Please note – The CAIRSS blog has relocated to http://cairss.caul.edu.au/blog
I learned of a multi-disciplinary search engine for academically relevant web resources called BASE during some recreation/mingling time. I spoke to a couple of developers about two important issues relating to repository systems/solutions. The first issue was performance. We discussed how BASE uses a search technology called FAST. I believe that Microsoft acquired “FAST Search & Transfer” in 2008, the product is now known as “FAST ESP from Microsoft”. Base currently holds over 20 Million records from 1265 sources around the globe and is contributing to the “Digital Repository Infrastructure Vision for European Research” (DRIVER).
The average search that I did on generic topics produced about 150,000 hits out of 20,084,184 items, all in fractions of a second. Very impressive performance. I have never tested using item numbers this large and certainly have not seen results like this with even a fraction of the content. It appears that BASE holds meta data, full text and precise bibliographic data and uses OAI-PMH for harvesting. I searched for quite a while to get a data stream such as a PDF served via the BASE url but was redirected every time. I am therefore assuming that there are no data streams stored locally (meta data only). Guys please correct me if I am wrong about this.

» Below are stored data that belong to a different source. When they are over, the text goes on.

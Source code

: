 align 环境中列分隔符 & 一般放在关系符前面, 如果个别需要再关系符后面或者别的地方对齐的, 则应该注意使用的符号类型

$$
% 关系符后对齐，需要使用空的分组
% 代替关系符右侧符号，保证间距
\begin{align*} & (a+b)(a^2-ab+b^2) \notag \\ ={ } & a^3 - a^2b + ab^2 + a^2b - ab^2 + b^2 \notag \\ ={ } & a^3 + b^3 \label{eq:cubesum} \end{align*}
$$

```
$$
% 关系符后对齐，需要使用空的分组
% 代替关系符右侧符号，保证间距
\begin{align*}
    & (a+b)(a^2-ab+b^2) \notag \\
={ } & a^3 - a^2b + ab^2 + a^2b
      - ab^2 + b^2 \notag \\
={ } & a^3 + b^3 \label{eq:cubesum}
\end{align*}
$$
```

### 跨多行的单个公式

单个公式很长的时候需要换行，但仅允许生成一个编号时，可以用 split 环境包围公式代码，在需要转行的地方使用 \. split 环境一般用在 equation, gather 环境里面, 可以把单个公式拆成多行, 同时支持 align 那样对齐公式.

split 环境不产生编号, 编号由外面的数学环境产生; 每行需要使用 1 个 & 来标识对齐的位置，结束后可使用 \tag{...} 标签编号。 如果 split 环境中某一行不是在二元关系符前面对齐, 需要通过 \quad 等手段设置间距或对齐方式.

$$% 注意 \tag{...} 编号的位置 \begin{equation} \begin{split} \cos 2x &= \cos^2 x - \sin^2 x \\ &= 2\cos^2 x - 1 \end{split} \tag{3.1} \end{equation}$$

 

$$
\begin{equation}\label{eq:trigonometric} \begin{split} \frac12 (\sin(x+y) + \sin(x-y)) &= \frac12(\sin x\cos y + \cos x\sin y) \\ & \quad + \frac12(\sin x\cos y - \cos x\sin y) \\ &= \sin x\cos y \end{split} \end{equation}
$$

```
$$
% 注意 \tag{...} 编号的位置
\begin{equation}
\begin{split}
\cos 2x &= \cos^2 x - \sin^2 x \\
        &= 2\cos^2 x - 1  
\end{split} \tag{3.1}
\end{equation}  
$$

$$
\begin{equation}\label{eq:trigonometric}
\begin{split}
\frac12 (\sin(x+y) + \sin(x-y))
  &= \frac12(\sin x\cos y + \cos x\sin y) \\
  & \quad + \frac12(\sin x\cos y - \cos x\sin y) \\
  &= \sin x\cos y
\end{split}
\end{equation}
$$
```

I do not wish to make any performance comparisons at all with BASE as The Fascinator has only been tested with a minute amount of records compared to BASE. The interesting part that I would like to raise is that The Fascinator is not only able to harvest and provide meta data only, but can harvest and store data stream content locally as well. In this case it is possible to configure The Fascinator in two ways. The first way is to enable it to engage directly with Fedora and harvest meta data as well as data streams using Fedora’s API’s. The second way is to configure The Fascinator to harvest using OAI-ORE, if there are references to data streams in the resource maps they will be downloaded and stored locally along with the meta data it was configured to harvest at the time. The University of Southern Queensland in conjunction with the CAIRSS project is getting ready to carry out a nation wide harvest called the “Australian University Repository Census”(AURC), this harvest will be carried out using The Fascinator software.
As I mentioned above there was another important issue that was brought up in our casual conversation, Normalization. It appears that this is a problem for everyone in the repository space and harvesting projects. I was throwing a “developer challenge” idea around in my head before the conference about creating an application, well more of a web service really that would harvest a repositories metadata and then display it in a web browser. pointing out obvious mistakes first, followed by suggestions for normalization (all the while linking back to the item, so that the user could organize the editing of that item). I talked to Oliver Lucido briefly (could not discuss it with Peter as he was a Judge for the challenge). We came to the conclusion that this is pretty much what we are doing with AURC using The Fascinator. This being my first conference, I was unsure about how much conference content I would miss out on by trying to code something up for 2 out of the 4 days… so that idea kind of died.
Now that I am back I am revisiting that idea and wondering if it is possible to put together some pieces that exists already and combine that with some software (plagiarism detection style) in the hope of creating a web service that is capable of pointing out problems with normalization on a Institution by Institution basis, giving suggestions regarding conforming with other institutions and/or repairing internal normalization issues. I think ultimately the best solution would be for each individual institution to be able to see and repair normalization issues in house.